* **Exercise details**: Each line of the entries below that holds "customer" is needed, copied in full.

══ Information shown

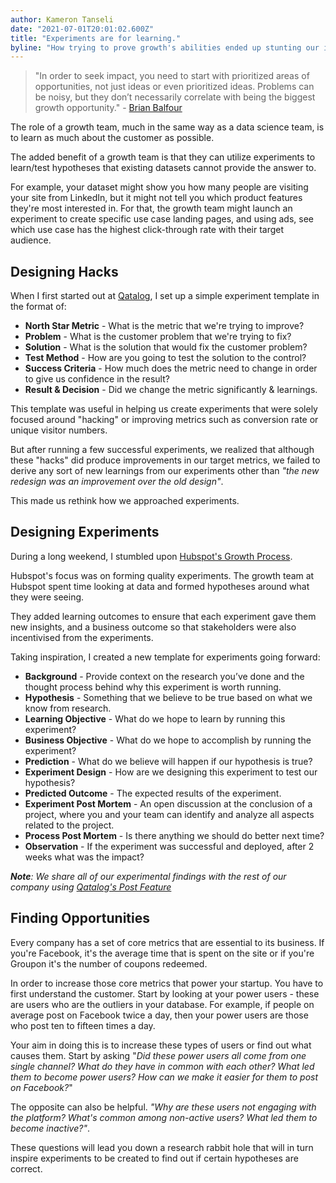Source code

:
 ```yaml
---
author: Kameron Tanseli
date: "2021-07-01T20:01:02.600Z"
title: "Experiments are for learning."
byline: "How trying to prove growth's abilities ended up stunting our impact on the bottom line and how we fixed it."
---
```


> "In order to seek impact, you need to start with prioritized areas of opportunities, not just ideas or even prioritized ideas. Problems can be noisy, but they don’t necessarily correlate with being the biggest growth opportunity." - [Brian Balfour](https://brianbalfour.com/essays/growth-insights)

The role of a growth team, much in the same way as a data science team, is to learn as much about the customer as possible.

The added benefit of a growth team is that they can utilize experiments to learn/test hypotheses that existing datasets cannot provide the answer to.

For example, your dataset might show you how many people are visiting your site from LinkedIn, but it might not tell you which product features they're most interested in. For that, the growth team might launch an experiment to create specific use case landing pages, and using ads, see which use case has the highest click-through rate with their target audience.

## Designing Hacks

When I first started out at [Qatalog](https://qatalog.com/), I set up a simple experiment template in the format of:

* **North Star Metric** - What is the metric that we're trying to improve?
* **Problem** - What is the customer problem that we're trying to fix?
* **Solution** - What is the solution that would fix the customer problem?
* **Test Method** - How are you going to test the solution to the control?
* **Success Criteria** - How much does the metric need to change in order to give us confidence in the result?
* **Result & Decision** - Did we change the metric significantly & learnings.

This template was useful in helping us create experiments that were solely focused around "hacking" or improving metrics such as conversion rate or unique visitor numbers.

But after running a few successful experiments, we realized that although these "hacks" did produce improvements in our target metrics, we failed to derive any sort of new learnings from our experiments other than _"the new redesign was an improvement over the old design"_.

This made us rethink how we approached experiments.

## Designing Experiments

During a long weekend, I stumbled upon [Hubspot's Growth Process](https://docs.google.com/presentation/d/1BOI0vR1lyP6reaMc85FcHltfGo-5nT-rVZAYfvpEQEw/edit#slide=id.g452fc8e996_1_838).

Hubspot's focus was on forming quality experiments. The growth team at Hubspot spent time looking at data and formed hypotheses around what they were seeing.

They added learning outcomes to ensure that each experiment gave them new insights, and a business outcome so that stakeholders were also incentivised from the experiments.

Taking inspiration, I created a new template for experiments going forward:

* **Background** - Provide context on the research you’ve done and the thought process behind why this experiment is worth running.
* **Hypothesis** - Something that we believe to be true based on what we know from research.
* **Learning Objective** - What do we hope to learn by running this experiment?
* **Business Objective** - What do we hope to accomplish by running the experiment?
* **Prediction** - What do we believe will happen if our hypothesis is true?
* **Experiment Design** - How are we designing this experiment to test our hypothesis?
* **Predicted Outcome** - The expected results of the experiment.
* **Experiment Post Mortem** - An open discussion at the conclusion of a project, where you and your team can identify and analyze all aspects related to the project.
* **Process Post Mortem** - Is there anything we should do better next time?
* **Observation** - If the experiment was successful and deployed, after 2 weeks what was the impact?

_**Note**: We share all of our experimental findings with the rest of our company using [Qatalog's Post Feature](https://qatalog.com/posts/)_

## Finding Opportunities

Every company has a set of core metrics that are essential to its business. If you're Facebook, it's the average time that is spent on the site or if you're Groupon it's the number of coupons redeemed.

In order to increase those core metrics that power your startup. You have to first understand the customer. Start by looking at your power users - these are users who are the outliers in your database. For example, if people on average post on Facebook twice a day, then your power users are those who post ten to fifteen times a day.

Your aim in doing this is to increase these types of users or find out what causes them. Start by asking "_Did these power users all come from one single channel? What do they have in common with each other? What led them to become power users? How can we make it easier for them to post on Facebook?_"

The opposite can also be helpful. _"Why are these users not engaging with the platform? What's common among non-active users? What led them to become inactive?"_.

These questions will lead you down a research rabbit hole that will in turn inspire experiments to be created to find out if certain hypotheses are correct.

════
══ Information shown

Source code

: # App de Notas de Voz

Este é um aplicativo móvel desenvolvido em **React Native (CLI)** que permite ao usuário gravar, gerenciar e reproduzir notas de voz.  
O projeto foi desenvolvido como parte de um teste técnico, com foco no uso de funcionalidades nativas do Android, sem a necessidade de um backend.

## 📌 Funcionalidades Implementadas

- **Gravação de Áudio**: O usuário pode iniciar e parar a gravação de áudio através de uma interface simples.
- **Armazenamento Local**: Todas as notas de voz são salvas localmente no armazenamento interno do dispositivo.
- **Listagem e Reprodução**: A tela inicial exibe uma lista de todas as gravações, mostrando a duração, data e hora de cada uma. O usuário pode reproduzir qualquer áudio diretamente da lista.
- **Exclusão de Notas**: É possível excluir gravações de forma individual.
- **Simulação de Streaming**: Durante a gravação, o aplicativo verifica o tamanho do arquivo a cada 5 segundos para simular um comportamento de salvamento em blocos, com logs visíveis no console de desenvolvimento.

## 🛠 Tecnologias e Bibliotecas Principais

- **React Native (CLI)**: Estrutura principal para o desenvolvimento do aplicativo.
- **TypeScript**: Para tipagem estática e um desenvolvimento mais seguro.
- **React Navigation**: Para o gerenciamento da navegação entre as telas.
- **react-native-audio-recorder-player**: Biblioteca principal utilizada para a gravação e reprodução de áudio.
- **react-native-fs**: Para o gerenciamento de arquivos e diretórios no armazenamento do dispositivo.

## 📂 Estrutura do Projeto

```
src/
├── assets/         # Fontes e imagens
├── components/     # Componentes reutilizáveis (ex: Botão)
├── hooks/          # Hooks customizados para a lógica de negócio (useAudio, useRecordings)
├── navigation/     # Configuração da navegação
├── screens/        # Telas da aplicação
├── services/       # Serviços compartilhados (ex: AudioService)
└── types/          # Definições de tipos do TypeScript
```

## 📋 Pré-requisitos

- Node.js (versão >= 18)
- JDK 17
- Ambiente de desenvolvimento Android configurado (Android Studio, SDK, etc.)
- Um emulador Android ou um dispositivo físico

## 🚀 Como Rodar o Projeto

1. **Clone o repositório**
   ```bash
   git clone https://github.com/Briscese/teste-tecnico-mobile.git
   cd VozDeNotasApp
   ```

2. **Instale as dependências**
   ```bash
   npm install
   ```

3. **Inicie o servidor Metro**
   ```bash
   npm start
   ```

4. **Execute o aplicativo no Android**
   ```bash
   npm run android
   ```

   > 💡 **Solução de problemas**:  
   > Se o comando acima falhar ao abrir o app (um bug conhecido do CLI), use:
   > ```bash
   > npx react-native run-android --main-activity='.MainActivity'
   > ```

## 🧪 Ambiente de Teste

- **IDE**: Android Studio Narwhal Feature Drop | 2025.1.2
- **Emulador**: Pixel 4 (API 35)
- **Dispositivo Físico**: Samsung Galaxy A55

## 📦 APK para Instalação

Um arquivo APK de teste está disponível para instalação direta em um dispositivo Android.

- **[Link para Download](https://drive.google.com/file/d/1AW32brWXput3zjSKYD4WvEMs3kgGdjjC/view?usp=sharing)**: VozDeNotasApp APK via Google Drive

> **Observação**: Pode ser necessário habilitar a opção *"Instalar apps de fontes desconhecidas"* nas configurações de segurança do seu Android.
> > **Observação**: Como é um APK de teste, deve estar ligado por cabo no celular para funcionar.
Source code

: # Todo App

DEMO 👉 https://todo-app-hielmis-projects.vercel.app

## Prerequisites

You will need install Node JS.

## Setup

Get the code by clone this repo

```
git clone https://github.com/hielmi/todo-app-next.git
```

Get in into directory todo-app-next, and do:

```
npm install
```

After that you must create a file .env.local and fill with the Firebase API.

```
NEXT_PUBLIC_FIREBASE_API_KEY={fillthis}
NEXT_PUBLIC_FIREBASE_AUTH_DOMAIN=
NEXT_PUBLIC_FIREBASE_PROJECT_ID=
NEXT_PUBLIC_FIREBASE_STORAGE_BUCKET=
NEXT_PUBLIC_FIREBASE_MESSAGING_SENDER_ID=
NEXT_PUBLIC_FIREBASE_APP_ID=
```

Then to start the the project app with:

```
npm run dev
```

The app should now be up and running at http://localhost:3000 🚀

════

* **Response area**:
The role of a growth team, much in the same way as a data science team, is to learn as much about the customer as possible.
* **Problem** - What is the customer problem that we're trying to fix?
* **Solution** - What is the solution that would fix the customer problem?
In order to increase those core metrics that power your startup. You have to first understand the customer. Start by looking at your power users - these are users who are the outliers in your database. For example, if people on average post on Facebook twice a day, then your power users are those who post ten to fifteen times a day.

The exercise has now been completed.